• Task inputs:
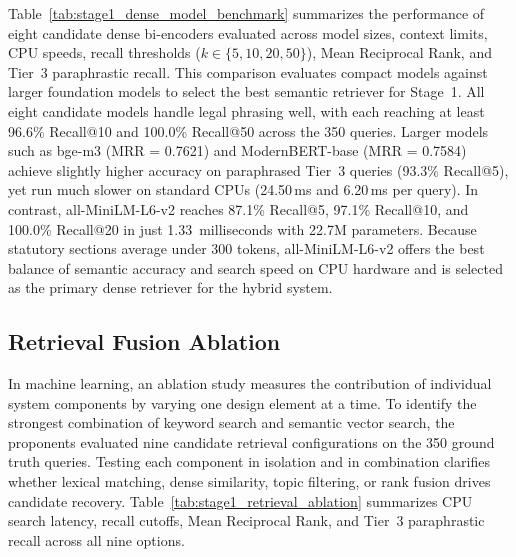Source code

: Table~\ref{tab:stage1_dense_model_benchmark} summarizes the performance of eight candidate dense bi-encoders evaluated across model sizes, context limits, CPU speeds, recall thresholds ($k \in \{5, 10, 20, 50\}$), Mean Reciprocal Rank, and Tier~3 paraphrastic recall. This comparison evaluates compact models against larger foundation models to select the best semantic retriever for Stage~1. All eight candidate models handle legal phrasing well, with each reaching at least 96.6\% Recall@10 and 100.0\% Recall@50 across the 350 queries. Larger models such as bge-m3 (MRR = 0.7621) and ModernBERT-base (MRR = 0.7584) achieve slightly higher accuracy on paraphrased Tier~3 queries (93.3\% Recall@5), yet run much slower on standard CPUs (24.50\,ms and 6.20\,ms per query). In contrast, all-MiniLM-L6-v2 reaches 87.1\% Recall@5, 97.1\% Recall@10, and 100.0\% Recall@20 in just 1.33~milliseconds with 22.7M parameters. Because statutory sections average under 300 tokens, all-MiniLM-L6-v2 offers the best balance of semantic accuracy and search speed on CPU hardware and is selected as the primary dense retriever for the hybrid system.


\subsection{Retrieval Fusion Ablation}
In machine learning, an ablation study measures the contribution of individual system components by varying one design element at a time. To identify the strongest combination of keyword search and semantic vector search, the proponents evaluated nine candidate retrieval configurations on the 350 ground truth queries. Testing each component in isolation and in combination clarifies whether lexical matching, dense similarity, topic filtering, or rank fusion drives candidate recovery. Table~\ref{tab:stage1_retrieval_ablation} summarizes CPU search latency, recall cutoffs, Mean Reciprocal Rank, and Tier~3 paraphrastic recall across all nine options.


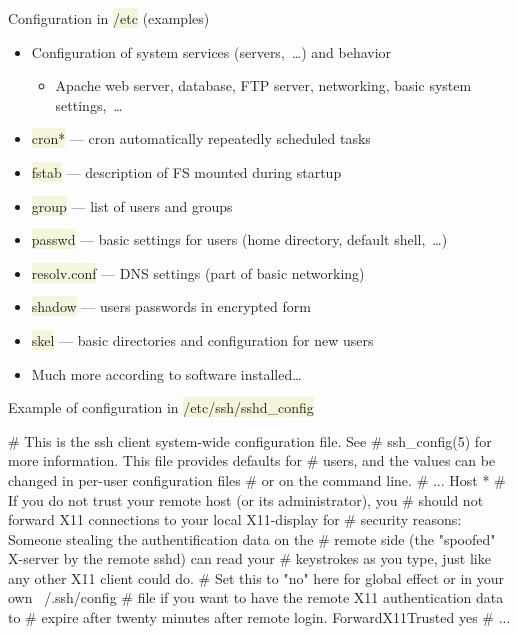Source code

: \documentclass[compress, xelatex, 11pt, xcolor=svgnames, aspectratio=169,
	hyperref={
		bookmarks=true,
		unicode=true,
		colorlinks=true,
		pdftitle={Linux, command line and MetaCentrum},
		plainpages=false,
		pdfauthor={Vojtech Zeisek},
		pdfsubject={Course about use of Linux command line, writing shell scripts and using MetaCentrum of CESNET},
		pdfcreator={XeLaTeX},
		pdfkeywords={Linux, GNU, BASH, shell, command line, MetaCentrum},
		linkcolor=DarkRed, %
		anchorcolor=DarkBlue, %
		citecolor=Indigo, %
		filecolor=NavyBlue, %
		menucolor=DarkMagenta, %
		urlcolor=DarkBlue, %
		},
	url={hyphens, lowtilde} %
	]{beamer}
\renewcommand{\texttt}[1]{\colorbox{Beige}{{\ttfamily #1}}}
\begin{document}
\begin{frame}{Configuration in \texttt{/etc} (examples)}
	\begin{itemize}
		\item Configuration of system services (servers,~\ldots) and behavior
		\begin{itemize}
			\item Apache web server, database, FTP server, networking, basic system settings,~\ldots
		\end{itemize}
		\item \texttt{cron*} --- cron automatically repeatedly scheduled tasks
		\item \texttt{fstab} --- description of FS mounted during startup
		\item \texttt{group} --- list of users and groups
		\item \texttt{passwd} --- basic settings for users (home directory, default shell,~\ldots)
		\item \texttt{resolv.conf} ---  DNS settings (part of basic networking)
		\item \texttt{shadow} --- users passwords in encrypted form
		\item \texttt{skel} --- basic directories and configuration for new users
		\item Much more according to software installed\ldots
	\end{itemize}
\end{frame}

\begin{frame}[fragile]{Example of configuration in \texttt{/etc/ssh/sshd\_config}}
	\begin{bashcode}
    # This is the ssh client system-wide configuration file.  See
    # ssh_config(5) for more information.  This file provides defaults for
    # users, and the values can be changed in per-user configuration files
    # or on the command line.
    # ...
    Host *
    # If you do not trust your remote host (or its administrator), you
    # should not forward X11 connections to your local X11-display for
    # security reasons: Someone stealing the authentification data on the
    # remote side (the "spoofed" X-server by the remote sshd) can read your
    # keystrokes as you type, just like any other X11 client could do.
    # Set this to "no" here for global effect or in your own ~/.ssh/config
    # file if you want to have the remote X11 authentication data to
    # expire after twenty minutes after remote login.
    ForwardX11Trusted yes
    # ...
	\end{bashcode}
\end{frame}
\end{document}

• Problem to work on: A picture-free version of all the records, repeated exactly, is what to return.

• Answer to the exercise:
Source code

: Table~\ref{tab:stage1_dense_model_benchmark} summarizes the performance of eight candidate dense bi-encoders evaluated across model sizes, context limits, CPU speeds, recall thresholds ($k \in \{5, 10, 20, 50\}$), Mean Reciprocal Rank, and Tier~3 paraphrastic recall. This comparison evaluates compact models against larger foundation models to select the best semantic retriever for Stage~1. All eight candidate models handle legal phrasing well, with each reaching at least 96.6\% Recall@10 and 100.0\% Recall@50 across the 350 queries. Larger models such as bge-m3 (MRR = 0.7621) and ModernBERT-base (MRR = 0.7584) achieve slightly higher accuracy on paraphrased Tier~3 queries (93.3\% Recall@5), yet run much slower on standard CPUs (24.50\,ms and 6.20\,ms per query). In contrast, all-MiniLM-L6-v2 reaches 87.1\% Recall@5, 97.1\% Recall@10, and 100.0\% Recall@20 in just 1.33~milliseconds with 22.7M parameters. Because statutory sections average under 300 tokens, all-MiniLM-L6-v2 offers the best balance of semantic accuracy and search speed on CPU hardware and is selected as the primary dense retriever for the hybrid system.


\subsection{Retrieval Fusion Ablation}
In machine learning, an ablation study measures the contribution of individual system components by varying one design element at a time. To identify the strongest combination of keyword search and semantic vector search, the proponents evaluated nine candidate retrieval configurations on the 350 ground truth queries. Testing each component in isolation and in combination clarifies whether lexical matching, dense similarity, topic filtering, or rank fusion drives candidate recovery. Table~\ref{tab:stage1_retrieval_ablation} summarizes CPU search latency, recall cutoffs, Mean Reciprocal Rank, and Tier~3 paraphrastic recall across all nine options.


Source code

: \documentclass[compress, xelatex, 11pt, xcolor=svgnames, aspectratio=169,
	hyperref={
		bookmarks=true,
		unicode=true,
		colorlinks=true,
		pdftitle={Linux, command line and MetaCentrum},
		plainpages=false,
		pdfauthor={Vojtech Zeisek},
		pdfsubject={Course about use of Linux command line, writing shell scripts and using MetaCentrum of CESNET},
		pdfcreator={XeLaTeX},
		pdfkeywords={Linux, GNU, BASH, shell, command line, MetaCentrum},
		linkcolor=DarkRed, %
		anchorcolor=DarkBlue, %
		citecolor=Indigo, %
		filecolor=NavyBlue, %
		menucolor=DarkMagenta, %
		urlcolor=DarkBlue, %
		},
	url={hyphens, lowtilde} %
	]{beamer}
\renewcommand{\texttt}[1]{\colorbox{Beige}{{\ttfamily #1}}}
\begin{document}
\begin{frame}{Configuration in \texttt{/etc} (examples)}
	\begin{itemize}
		\item Configuration of system services (servers,~\ldots) and behavior
		\begin{itemize}
			\item Apache web server, database, FTP server, networking, basic system settings,~\ldots
		\end{itemize}
		\item \texttt{cron*} --- cron automatically repeatedly scheduled tasks
		\item \texttt{fstab} --- description of FS mounted during startup
		\item \texttt{group} --- list of users and groups
		\item \texttt{passwd} --- basic settings for users (home directory, default shell,~\ldots)
		\item \texttt{resolv.conf} ---  DNS settings (part of basic networking)
		\item \texttt{shadow} --- users passwords in encrypted form
		\item \texttt{skel} --- basic directories and configuration for new users
		\item Much more according to software installed\ldots
	\end{itemize}
\end{frame}

\begin{frame}[fragile]{Example of configuration in \texttt{/etc/ssh/sshd\_config}}
	\begin{bashcode}
    # This is the ssh client system-wide configuration file.  See
    # ssh_config(5) for more information.  This file provides defaults for
    # users, and the values can be changed in per-user configuration files
    # or on the command line.
    # ...
    Host *
    # If you do not trust your remote host (or its administrator), you
    # should not forward X11 connections to your local X11-display for
    # security reasons: Someone stealing the authentification data on the
    # remote side (the "spoofed" X-server by the remote sshd) can read your
    # keystrokes as you type, just like any other X11 client could do.
    # Set this to "no" here for global effect or in your own ~/.ssh/config
    # file if you want to have the remote X11 authentication data to
    # expire after twenty minutes after remote login.
    ForwardX11Trusted yes
    # ...
	\end{bashcode}
\end{frame}
\end{document}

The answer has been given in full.